Dataset items
>>
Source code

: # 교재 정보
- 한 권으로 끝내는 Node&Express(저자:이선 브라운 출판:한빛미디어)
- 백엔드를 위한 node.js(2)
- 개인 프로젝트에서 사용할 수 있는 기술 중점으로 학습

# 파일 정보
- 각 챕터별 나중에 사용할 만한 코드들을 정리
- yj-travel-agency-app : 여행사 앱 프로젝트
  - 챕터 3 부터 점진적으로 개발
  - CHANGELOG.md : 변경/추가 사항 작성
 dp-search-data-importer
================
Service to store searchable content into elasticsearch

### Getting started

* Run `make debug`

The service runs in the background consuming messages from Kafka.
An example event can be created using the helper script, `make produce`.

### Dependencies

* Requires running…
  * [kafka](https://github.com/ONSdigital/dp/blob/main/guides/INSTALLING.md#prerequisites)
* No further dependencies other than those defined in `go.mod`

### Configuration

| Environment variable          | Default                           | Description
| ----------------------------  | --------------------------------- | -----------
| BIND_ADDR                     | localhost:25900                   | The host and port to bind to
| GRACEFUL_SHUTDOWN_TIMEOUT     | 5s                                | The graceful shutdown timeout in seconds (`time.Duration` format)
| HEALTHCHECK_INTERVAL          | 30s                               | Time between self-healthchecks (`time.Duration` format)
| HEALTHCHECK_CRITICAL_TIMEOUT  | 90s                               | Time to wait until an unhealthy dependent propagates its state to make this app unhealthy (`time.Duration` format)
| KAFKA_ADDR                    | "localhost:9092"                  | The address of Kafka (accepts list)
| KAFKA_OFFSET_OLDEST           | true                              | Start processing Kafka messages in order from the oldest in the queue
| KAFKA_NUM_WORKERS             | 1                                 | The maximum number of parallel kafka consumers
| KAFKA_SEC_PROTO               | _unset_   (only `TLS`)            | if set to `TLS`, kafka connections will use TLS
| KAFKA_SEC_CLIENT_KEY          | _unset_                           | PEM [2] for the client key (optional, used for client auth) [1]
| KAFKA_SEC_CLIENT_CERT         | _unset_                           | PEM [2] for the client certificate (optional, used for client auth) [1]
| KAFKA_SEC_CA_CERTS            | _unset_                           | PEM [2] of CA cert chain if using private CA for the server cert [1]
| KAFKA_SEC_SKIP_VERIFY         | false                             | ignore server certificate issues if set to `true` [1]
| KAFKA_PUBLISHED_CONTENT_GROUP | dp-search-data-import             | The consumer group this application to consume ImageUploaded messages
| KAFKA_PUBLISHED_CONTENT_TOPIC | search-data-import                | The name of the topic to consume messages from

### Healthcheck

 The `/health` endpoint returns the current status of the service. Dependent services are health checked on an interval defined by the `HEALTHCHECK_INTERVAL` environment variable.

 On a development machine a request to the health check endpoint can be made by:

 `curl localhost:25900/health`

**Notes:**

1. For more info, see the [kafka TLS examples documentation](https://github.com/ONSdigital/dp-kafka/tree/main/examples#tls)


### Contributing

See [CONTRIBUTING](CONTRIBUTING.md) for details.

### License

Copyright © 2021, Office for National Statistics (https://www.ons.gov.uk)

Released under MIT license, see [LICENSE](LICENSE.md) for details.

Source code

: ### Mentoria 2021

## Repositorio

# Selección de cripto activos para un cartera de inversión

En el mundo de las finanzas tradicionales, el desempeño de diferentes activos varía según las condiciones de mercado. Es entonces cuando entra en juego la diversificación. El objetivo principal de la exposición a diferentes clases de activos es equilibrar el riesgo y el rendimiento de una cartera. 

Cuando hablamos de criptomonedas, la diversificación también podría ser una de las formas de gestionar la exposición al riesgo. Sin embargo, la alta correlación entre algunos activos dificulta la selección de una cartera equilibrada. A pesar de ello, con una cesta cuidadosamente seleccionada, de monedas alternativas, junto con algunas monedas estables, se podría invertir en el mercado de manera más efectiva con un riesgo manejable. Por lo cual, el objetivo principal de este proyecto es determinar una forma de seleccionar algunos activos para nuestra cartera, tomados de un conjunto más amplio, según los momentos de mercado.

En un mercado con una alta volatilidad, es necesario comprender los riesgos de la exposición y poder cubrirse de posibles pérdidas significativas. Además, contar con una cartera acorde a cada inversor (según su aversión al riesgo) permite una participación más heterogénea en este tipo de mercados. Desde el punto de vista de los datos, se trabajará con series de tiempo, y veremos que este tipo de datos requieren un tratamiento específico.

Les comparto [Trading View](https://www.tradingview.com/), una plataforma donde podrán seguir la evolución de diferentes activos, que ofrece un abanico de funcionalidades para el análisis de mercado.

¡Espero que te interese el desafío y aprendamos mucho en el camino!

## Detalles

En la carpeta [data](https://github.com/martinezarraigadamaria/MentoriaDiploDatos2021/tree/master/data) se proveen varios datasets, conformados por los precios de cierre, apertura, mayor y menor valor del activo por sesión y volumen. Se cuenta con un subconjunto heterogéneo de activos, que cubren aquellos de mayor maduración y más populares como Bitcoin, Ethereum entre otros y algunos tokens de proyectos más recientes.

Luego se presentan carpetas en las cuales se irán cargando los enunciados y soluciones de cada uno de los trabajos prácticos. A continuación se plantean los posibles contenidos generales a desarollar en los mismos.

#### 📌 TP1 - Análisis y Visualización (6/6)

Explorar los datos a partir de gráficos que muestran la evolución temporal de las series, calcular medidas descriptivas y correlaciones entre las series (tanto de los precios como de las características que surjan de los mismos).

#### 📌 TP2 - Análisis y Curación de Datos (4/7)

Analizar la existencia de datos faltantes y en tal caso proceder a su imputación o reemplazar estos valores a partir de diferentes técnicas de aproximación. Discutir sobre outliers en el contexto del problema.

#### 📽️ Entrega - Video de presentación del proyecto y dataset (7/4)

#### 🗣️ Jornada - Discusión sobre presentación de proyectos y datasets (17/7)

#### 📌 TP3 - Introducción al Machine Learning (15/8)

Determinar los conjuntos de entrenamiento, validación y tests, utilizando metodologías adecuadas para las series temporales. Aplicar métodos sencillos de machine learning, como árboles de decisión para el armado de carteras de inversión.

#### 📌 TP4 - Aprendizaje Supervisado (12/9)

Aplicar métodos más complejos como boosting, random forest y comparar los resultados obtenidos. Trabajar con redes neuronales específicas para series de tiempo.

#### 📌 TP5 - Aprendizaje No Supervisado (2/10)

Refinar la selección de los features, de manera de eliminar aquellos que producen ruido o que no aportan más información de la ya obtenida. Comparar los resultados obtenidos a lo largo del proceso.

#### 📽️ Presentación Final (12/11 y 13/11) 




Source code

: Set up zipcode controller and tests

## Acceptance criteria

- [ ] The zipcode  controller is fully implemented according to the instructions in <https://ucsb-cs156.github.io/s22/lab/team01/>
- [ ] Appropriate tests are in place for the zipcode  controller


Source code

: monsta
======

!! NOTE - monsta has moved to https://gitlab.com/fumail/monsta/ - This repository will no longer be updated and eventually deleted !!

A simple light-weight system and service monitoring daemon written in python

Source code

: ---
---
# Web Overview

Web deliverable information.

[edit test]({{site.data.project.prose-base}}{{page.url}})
<<
Copy the records above faithfully. Begin at their first line, end at the line containing "### Getting started", and include nothing else.

FINISHED TASK
Source code

: # 교재 정보
- 한 권으로 끝내는 Node&Express(저자:이선 브라운 출판:한빛미디어)
- 백엔드를 위한 node.js(2)
- 개인 프로젝트에서 사용할 수 있는 기술 중점으로 학습

# 파일 정보
- 각 챕터별 나중에 사용할 만한 코드들을 정리
- yj-travel-agency-app : 여행사 앱 프로젝트
  - 챕터 3 부터 점진적으로 개발
  - CHANGELOG.md : 변경/추가 사항 작성
 dp-search-data-importer
================
Service to store searchable content into elasticsearch

### Getting started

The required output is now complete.